Sebagai ilustrasi, saya sebutkan contoh publikasi tentang tim SDM Komisi Pemberantasan Korupsi (KPK) yang “obok-obok” eksekutif Pemkot Batu. Peristiwanya beberapa hari dalam sepekan terakhir ini.
Nyaris semua media online menggunakan terminologi *penyidikan* untuk menyebut kegiatan tim SDM KPK di Kota Batu.
Benarkah *penyidikan*? Terminologi yang benar, *penyidikan* atau *penyelidikan*?
Dua terminologi tersebut jelas beda makna. Beda pula tindakan faktualnya secara harafiah.
Bila jurnalis tidak terserang “penyakit” kekeringan ide, semestinya ingat pada “pondasi” hukum publik (hukum pidana), yaitu UU RI No. 8/ Tahun 1981 tentang *KUHAP*. Lazim disebut Hukum Acara Pidana. KUHAP adalah *hukum pidana formil* sagai “landasan” *hukum pidana materiil* (UU Pemberantasan Tipikor).

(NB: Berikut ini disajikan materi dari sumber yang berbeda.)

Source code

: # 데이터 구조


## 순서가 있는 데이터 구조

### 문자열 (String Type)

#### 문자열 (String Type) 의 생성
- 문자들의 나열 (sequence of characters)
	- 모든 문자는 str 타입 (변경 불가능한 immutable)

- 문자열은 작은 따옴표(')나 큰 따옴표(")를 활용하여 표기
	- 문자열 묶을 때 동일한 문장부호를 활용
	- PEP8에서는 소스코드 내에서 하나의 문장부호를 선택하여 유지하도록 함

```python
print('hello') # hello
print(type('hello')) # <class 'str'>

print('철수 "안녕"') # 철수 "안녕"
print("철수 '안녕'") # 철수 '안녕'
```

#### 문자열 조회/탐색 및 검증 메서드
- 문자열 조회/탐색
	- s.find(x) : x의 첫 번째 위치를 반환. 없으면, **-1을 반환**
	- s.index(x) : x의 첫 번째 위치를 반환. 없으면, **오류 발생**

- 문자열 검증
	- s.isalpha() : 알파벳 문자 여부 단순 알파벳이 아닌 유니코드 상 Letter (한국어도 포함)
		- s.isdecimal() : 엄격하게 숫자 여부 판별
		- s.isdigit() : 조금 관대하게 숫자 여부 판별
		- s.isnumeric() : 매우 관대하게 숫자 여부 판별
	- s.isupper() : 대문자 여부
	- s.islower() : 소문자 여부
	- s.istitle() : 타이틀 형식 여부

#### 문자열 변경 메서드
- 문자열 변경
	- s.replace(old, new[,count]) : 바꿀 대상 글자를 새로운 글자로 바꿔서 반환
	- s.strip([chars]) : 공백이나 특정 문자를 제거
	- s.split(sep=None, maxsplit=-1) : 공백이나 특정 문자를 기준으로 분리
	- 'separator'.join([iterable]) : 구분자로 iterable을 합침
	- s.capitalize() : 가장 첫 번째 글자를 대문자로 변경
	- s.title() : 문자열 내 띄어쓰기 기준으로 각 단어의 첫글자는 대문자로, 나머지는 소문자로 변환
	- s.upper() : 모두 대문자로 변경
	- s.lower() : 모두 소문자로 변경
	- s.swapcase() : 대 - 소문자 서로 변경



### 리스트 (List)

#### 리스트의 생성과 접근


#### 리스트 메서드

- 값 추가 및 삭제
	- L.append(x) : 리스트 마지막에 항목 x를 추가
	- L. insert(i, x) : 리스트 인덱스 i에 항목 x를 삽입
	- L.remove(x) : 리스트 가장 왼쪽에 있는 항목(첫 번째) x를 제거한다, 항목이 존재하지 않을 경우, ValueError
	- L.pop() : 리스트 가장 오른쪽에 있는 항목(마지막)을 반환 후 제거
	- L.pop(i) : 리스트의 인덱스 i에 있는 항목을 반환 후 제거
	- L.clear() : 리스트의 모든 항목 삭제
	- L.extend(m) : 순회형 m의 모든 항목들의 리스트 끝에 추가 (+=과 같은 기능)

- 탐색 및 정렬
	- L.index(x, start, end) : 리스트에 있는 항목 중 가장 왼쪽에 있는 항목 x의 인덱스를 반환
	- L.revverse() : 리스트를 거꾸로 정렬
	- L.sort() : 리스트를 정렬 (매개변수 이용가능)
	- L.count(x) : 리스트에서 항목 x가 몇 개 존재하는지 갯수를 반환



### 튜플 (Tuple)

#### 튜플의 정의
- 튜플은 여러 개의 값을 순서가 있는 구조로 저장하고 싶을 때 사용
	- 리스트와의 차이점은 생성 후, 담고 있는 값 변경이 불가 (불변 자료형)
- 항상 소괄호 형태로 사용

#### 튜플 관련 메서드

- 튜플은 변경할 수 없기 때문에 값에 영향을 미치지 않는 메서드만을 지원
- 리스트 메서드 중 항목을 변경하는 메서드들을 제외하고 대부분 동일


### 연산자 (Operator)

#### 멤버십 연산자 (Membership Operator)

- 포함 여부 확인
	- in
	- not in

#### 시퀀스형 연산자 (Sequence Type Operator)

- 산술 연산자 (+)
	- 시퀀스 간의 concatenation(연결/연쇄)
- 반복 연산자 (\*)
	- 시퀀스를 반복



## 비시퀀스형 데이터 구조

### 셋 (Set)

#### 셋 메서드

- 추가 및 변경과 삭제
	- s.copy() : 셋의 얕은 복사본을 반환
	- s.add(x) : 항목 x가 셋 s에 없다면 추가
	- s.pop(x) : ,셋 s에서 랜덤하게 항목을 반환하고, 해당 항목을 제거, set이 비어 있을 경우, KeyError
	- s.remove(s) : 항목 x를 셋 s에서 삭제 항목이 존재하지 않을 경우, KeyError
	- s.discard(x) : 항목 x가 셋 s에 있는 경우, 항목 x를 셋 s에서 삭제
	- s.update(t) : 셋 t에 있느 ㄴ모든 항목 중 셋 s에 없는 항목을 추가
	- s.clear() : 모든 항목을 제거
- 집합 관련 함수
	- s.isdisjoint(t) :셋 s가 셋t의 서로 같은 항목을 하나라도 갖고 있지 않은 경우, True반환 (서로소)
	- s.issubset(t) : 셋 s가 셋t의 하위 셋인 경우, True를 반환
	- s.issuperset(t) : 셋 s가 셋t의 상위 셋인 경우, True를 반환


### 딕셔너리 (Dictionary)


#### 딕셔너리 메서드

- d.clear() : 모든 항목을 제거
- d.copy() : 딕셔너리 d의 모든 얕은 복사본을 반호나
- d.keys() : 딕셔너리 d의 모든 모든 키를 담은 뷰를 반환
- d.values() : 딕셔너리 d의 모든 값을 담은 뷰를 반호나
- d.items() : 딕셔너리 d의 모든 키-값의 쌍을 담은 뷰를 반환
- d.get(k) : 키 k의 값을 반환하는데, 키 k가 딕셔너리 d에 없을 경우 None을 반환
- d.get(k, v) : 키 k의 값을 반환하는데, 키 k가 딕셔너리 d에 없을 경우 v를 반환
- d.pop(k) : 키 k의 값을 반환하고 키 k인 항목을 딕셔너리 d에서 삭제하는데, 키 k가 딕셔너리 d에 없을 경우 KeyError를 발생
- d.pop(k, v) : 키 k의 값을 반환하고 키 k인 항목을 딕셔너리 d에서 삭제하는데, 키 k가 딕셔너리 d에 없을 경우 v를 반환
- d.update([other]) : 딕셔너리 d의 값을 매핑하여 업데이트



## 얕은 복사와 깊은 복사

Makna dan hakikat *penyidikan* termaktub dalam Pasal 1, angka 2, KUHAP. Pengertian dan hakikat *penyelidikan* tertera di Pasal 1, angka 5, KUHAP. Detilnya baca sendiri di KUHAP.
Hal yang saya maksud, bila jurnalisnya tidak kekeringan ide, ihwal *penyidikan* dan *penyelidikan* itu bisa dijadikan *bahan wawancara*. Di lapangan, bahan wawancara bisa berkembang. Misal, sudah adakah gelar perkara untuk menentukan tersangka sehingga (di lapangan) menggunakan terminologi penyidikan?
Tentu saja, selain wawancara by phone dengan Jubir KPK juga wawancara tatap muka dengan sejumlah *akademisi* pakar hukum pidana di PTN maupun PTS, di Malang. Ingat, ada lebih dari 40 PTN dan PTS di Malang. Ada puluhan PTS yang memiliki fakultas hukum. Artinya, cukup banyak “stok” akademisi yang ahli di bidang hukum pidana.
Lewat strategi liputan seperti itu dapat dipastikan melahirkan karya jurnalistik (berita) berbobot nilai tinggi. Pasanya, tidak sekadar informatif, tapi juga bermuatan pencerahan bagi khalayak komunikan media.
Memang, ada “syarat” untuk bisa melahirkan karya jurnalistik bermuatan informatif sekaligus pencerahan bagi publik. Apa “syaratnya”? Satu saja, tapi utama, yaitu *”melek” hukum*. Bila tidak, ya…wassalam.
Catatan Redaksi: Yunanto, alumni Sekolah Tinggi Publisistik – Jakarta.